== Supplied records ==
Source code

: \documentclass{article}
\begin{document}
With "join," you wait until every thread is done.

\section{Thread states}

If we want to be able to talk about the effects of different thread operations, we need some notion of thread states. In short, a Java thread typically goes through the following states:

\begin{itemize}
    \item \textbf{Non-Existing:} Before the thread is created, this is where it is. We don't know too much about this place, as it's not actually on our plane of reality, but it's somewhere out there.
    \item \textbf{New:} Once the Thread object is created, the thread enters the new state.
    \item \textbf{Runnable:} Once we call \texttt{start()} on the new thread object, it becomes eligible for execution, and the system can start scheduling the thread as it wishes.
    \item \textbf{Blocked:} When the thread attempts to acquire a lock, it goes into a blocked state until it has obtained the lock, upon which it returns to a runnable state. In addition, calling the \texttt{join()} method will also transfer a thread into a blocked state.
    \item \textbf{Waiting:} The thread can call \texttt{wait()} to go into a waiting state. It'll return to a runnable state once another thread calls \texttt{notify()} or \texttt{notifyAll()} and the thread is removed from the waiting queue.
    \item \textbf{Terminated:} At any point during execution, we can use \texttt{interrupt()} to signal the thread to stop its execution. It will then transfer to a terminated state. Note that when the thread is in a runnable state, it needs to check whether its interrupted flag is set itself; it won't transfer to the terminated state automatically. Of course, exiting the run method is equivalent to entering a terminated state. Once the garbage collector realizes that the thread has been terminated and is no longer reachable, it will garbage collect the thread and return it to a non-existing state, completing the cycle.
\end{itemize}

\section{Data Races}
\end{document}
===
Task instructions -> Give the lines exactly as they stand, from the line with "the waiting queue." through the end of the material.

Answer box ->
    \item \textbf{Waiting:} The thread can call \texttt{wait()} to go into a waiting state. It'll return to a runnable state once another thread calls \texttt{notify()} or \texttt{notifyAll()} and the thread is removed from the waiting queue.
    \item \textbf{Terminated:} At any point during execution, we can use \texttt{interrupt()} to signal the thread to stop its execution. It will then transfer to a terminated state. Note that when the thread is in a runnable state, it needs to check whether its interrupted flag is set itself; it won't transfer to the terminated state automatically. Of course, exiting the run method is equivalent to entering a terminated state. Once the garbage collector realizes that the thread has been terminated and is no longer reachable, it will garbage collect the thread and return it to a non-existing state, completing the cycle.
\end{itemize}

\section{Data Races}
\end{document}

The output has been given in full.